The brain shapes sensory information into behaviourally relevant perception, with vision being particularly important to how humans experience the environment. Conscious visual information is transmitted from the retina to the visual cortex via the lateral geniculate nucleus (LGN) of the thalamus. However, it is still unclear what computations are performed by the LGN. Our previous work looked at how single LGN cells get input from retinal ganglion cells, the output cells of the retina. We found that principal neurons in the LGN get inputs from far more cell types than previously expected (Fig. 1), suggesting that the thalamus is engaged in highly sophisticated processing of visual information.

Future projects and goals

Not only is the LGN essential for the transmission of conscious information, it is also the first visual area to receive substantial input from non-visual brain regions. Thus, the LGN is uniquely poised to modulate vision depending on the behavioural needs of the animal, coming from either other sensory modalities or differing internal states. Our lab studies how vision is shaped in the mouse LGN by these cross-modal and state-dependent inputs.

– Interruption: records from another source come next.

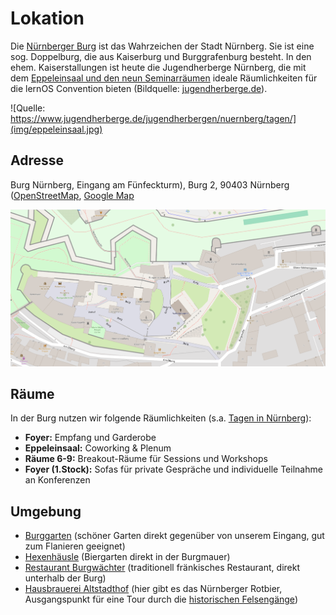 # Lokation

Die [Nürnberger Burg](https://de.wikipedia.org/wiki/N%C3%BCrnberger_Burg) ist das Wahrzeichen der Stadt Nürnberg. Sie ist eine sog. Doppelburg, die aus Kaiserburg und Burggrafenburg besteht. In den ehem. Kaiserstallungen ist heute die Jugendherberge Nürnberg, die mit dem [Eppeleinsaal und den neun Seminarräumen](https://www.jugendherberge.de/jugendherbergen/nuernberg/tagen/) ideale Räumlichkeiten für die lernOS Convention bieten (Bildquelle: [jugendherberge.de](https://www.jugendherberge.de/jugendherbergen/nuernberg/tagen/)).

![Quelle: https://www.jugendherberge.de/jugendherbergen/nuernberg/tagen/](img/eppeleinsaal.jpg)

## Adresse

Burg Nürnberg, Eingang am Fünfeckturm), Burg 2, 90403 Nürnberg ([OpenStreetMap](https://openstreetmap.de/karte/?zoom=19&lat=49.45794&lon=11.07699&layers=B00TT), [Google Map](https://maps.app.goo.gl/VuHSpyymTumF3mmG6)

![](img/map-castle-nuremberg.png)

## Räume
In der Burg nutzen wir folgende Räumlichkeiten (s.a. [Tagen in Nürnberg](https://www.jugendherberge.de/jugendherbergen/nuernberg/tagen/)):

- **Foyer:** Empfang und Garderobe
- **Eppeleinsaal:** Coworking & Plenum
- **Räume 6-9:** Breakout-Räume für Sessions und Workshops
- **Foyer (1.Stock):** Sofas für private Gespräche und individuelle Teilnahme an Konferenzen

## Umgebung
- [Burggarten](https://www.kaiserburg-nuernberg.de/deutsch/garten/index.htm) (schöner Garten direkt gegenüber von unserem Eingang, gut zum Flanieren geeignet)
- [Hexenhäusle](https://hexenhaeusle-nuernberg.com/) (Biergarten direkt in der Burgmauer)
- [Restaurant Burgwächter](https://burgwaechter-nuernberg.de/) (traditionell fränkisches Restaurant, direkt unterhalb der Burg)
- [Hausbrauerei Altstadthof](https://hausbrauerei-altstadthof.de/) (hier gibt es das Nürnberger Rotbier, Ausgangspunkt für eine Tour durch die [historischen Felsengänge](https://www.historische-felsengaenge.de/))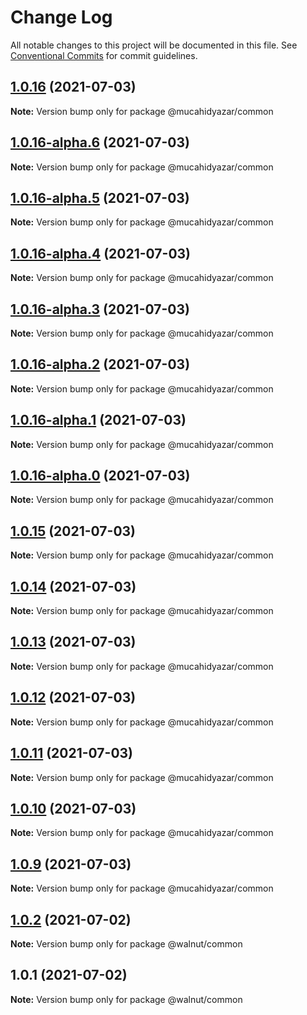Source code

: # Change Log

All notable changes to this project will be documented in this file.
See [Conventional Commits](https://conventionalcommits.org) for commit guidelines.

## [1.0.16](https://github.com/mucahidyazar/lerna-and-yarn-workspaces-example/compare/v1.0.16-alpha.6...v1.0.16) (2021-07-03)

**Note:** Version bump only for package @mucahidyazar/common





## [1.0.16-alpha.6](https://github.com/mucahidyazar/lerna-and-yarn-workspaces-example/compare/v1.0.16-alpha.5...v1.0.16-alpha.6) (2021-07-03)

**Note:** Version bump only for package @mucahidyazar/common





## [1.0.16-alpha.5](https://github.com/mucahidyazar/lerna-and-yarn-workspaces-example/compare/v1.0.16-alpha.4...v1.0.16-alpha.5) (2021-07-03)

**Note:** Version bump only for package @mucahidyazar/common





## [1.0.16-alpha.4](https://github.com/mucahidyazar/lerna-and-yarn-workspaces-example/compare/v1.0.16-alpha.3...v1.0.16-alpha.4) (2021-07-03)

**Note:** Version bump only for package @mucahidyazar/common





## [1.0.16-alpha.3](https://github.com/mucahidyazar/lerna-and-yarn-workspaces-example/compare/v1.0.16-alpha.2...v1.0.16-alpha.3) (2021-07-03)

**Note:** Version bump only for package @mucahidyazar/common





## [1.0.16-alpha.2](https://github.com/mucahidyazar/lerna-and-yarn-workspaces-example/compare/v1.0.16-alpha.1...v1.0.16-alpha.2) (2021-07-03)

**Note:** Version bump only for package @mucahidyazar/common





## [1.0.16-alpha.1](https://github.com/mucahidyazar/lerna-and-yarn-workspaces-example/compare/v1.0.16-alpha.0...v1.0.16-alpha.1) (2021-07-03)

**Note:** Version bump only for package @mucahidyazar/common





## [1.0.16-alpha.0](https://github.com/mucahidyazar/lerna-and-yarn-workspaces-example/compare/v1.0.15...v1.0.16-alpha.0) (2021-07-03)

**Note:** Version bump only for package @mucahidyazar/common





## [1.0.15](https://github.com/mucahidyazar/lerna-and-yarn-workspaces-example/compare/v1.0.14...v1.0.15) (2021-07-03)

**Note:** Version bump only for package @mucahidyazar/common





## [1.0.14](https://github.com/mucahidyazar/lerna-and-yarn-workspaces-example/compare/v1.0.13...v1.0.14) (2021-07-03)

**Note:** Version bump only for package @mucahidyazar/common





## [1.0.13](https://github.com/mucahidyazar/lerna-and-yarn-workspaces-example/compare/v1.0.12...v1.0.13) (2021-07-03)

**Note:** Version bump only for package @mucahidyazar/common





## [1.0.12](https://github.com/mucahidyazar/lerna-and-yarn-workspaces-example/compare/v1.0.11...v1.0.12) (2021-07-03)

**Note:** Version bump only for package @mucahidyazar/common





## [1.0.11](https://github.com/mucahidyazar/lerna-and-yarn-workspaces-example/compare/v1.0.10...v1.0.11) (2021-07-03)

**Note:** Version bump only for package @mucahidyazar/common





## [1.0.10](https://github.com/mucahidyazar/lerna-and-yarn-workspaces-example/compare/v1.0.9...v1.0.10) (2021-07-03)

**Note:** Version bump only for package @mucahidyazar/common





## [1.0.9](https://github.com/mucahidyazar/lerna-and-yarn-workspaces-example/compare/v1.0.8...v1.0.9) (2021-07-03)

**Note:** Version bump only for package @mucahidyazar/common





## [1.0.2](https://github.com/mucahidyazar/lerna-and-yarn-workspaces-example/compare/v1.0.1...v1.0.2) (2021-07-02)

**Note:** Version bump only for package @walnut/common





## 1.0.1 (2021-07-02)

**Note:** Version bump only for package @walnut/common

To ask these questions, we probe the visual responses of the LGN (Fig. 2) as they are modified by a variety of non-visual sensory stimuli and internal states. This will determine the logic governing how retinal responses become behaviourally relevant, context-specific visual information. Such insights will not only elucidate the mechanisms of visual processing early in the visual system, but will likely reveal circuit computations shared with downstream cortical areas, since higher brain regions are intimately interconnected and state dependent. Eventually, this work will also allow us to develop strategies for visual restoration in blind patients with diseases such as glaucoma, macular degeneration, and diabetic retinopathy, as well as insights into conditions known to exhibit neuro-atypical cross-sensory integration, such as autism and schizophrenia.

Potential projects

  • We will use calcium imaging of retinal axons and LGN cells together with optogenetics to ask how multiple retinal types converge onto single LGN cells.
  • Using techniques similar to the project above, we will determine how vision is modulated by auditory input, since the LGN is the first part of the visual pathway that receives input from auditory brain areas.
  • We will probe how mating-related arousal cues alter vision in the LGN, using freely behaving mice allowed to engage in mating behavior while recording neuronal responses via fibre photometry.
Figure 1: 3D reconstruction of retinal ganglion cells presynaptic to a single excitatory principal cell in the LGN. Each cell type is labelled with a different color.
Figure 1: 3D reconstruction of retinal ganglion cells presynaptic to a single excitatory principal cell in the LGN. Each cell type is labelled with a different color.
Figure 2: (Top) In vivo two-photon imaging of retinal ganglion cell axons at the LGN expressing GCaMP6s, responding to flashes of light. (Bottom) Traces indicate sample responses of axons that have responses due to the onset of light (green trace) or offset of light (red trace).
Figure 2: (Top) In vivo two-photon imaging of retinal ganglion cell axons at the LGN expressing GCaMP6s, responding to flashes of light. (Bottom) Traces indicate sample responses of axons that have responses due to the onset of light (green trace) or offset of light (red trace).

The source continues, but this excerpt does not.